Task directions: What follows is a set of records; repeat them exactly, without the pictures.

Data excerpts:
-=-=-

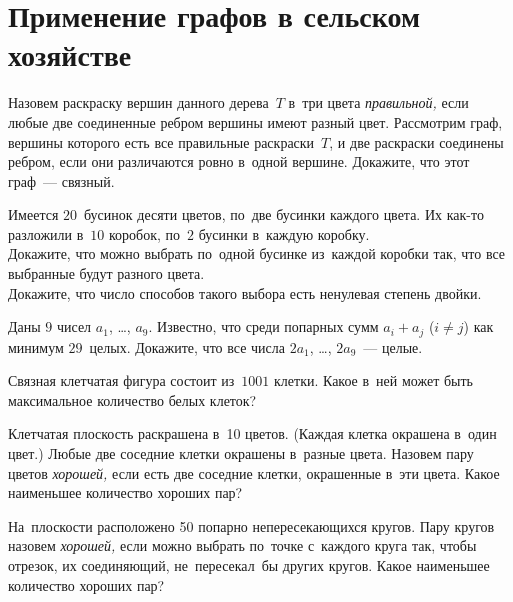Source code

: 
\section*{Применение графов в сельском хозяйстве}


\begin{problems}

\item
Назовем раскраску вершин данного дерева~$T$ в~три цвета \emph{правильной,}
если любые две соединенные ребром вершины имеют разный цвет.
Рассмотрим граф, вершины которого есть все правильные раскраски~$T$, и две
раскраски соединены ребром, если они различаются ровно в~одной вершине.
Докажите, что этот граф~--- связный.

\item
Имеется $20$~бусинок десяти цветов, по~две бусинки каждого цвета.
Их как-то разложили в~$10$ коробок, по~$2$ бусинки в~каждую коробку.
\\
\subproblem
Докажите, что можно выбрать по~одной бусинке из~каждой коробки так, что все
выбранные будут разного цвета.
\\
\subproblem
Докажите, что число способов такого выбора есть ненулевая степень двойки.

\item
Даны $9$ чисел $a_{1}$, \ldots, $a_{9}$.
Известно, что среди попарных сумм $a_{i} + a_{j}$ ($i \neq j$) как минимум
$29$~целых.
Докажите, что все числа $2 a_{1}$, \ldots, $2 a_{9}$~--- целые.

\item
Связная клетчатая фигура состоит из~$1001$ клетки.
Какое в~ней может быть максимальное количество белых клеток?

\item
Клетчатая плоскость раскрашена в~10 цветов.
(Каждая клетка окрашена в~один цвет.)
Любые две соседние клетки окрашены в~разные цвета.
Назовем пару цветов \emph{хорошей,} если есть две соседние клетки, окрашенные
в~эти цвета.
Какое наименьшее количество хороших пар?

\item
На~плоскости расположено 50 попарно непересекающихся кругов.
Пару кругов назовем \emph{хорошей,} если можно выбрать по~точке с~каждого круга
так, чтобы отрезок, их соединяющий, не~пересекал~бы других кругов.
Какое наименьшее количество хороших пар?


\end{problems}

-=-=-

Exercise output:
Source code

: 
\section*{Применение графов в сельском хозяйстве}


\begin{problems}

\item
Назовем раскраску вершин данного дерева~$T$ в~три цвета \emph{правильной,}
если любые две соединенные ребром вершины имеют разный цвет.
Рассмотрим граф, вершины которого есть все правильные раскраски~$T$, и две
раскраски соединены ребром, если они различаются ровно в~одной вершине.
Докажите, что этот граф~--- связный.

\item
Имеется $20$~бусинок десяти цветов, по~две бусинки каждого цвета.
Их как-то разложили в~$10$ коробок, по~$2$ бусинки в~каждую коробку.
\\
\subproblem
Докажите, что можно выбрать по~одной бусинке из~каждой коробки так, что все
выбранные будут разного цвета.
\\
\subproblem
Докажите, что число способов такого выбора есть ненулевая степень двойки.

\item
Даны $9$ чисел $a_{1}$, \ldots, $a_{9}$.
Известно, что среди попарных сумм $a_{i} + a_{j}$ ($i \neq j$) как минимум
$29$~целых.
Докажите, что все числа $2 a_{1}$, \ldots, $2 a_{9}$~--- целые.

\item
Связная клетчатая фигура состоит из~$1001$ клетки.
Какое в~ней может быть максимальное количество белых клеток?

\item
Клетчатая плоскость раскрашена в~10 цветов.
(Каждая клетка окрашена в~один цвет.)
Любые две соседние клетки окрашены в~разные цвета.
Назовем пару цветов \emph{хорошей,} если есть две соседние клетки, окрашенные
в~эти цвета.
Какое наименьшее количество хороших пар?

\item
На~плоскости расположено 50 попарно непересекающихся кругов.
Пару кругов назовем \emph{хорошей,} если можно выбрать по~точке с~каждого круга
так, чтобы отрезок, их соединяющий, не~пересекал~бы других кругов.
Какое наименьшее количество хороших пар?


\end{problems}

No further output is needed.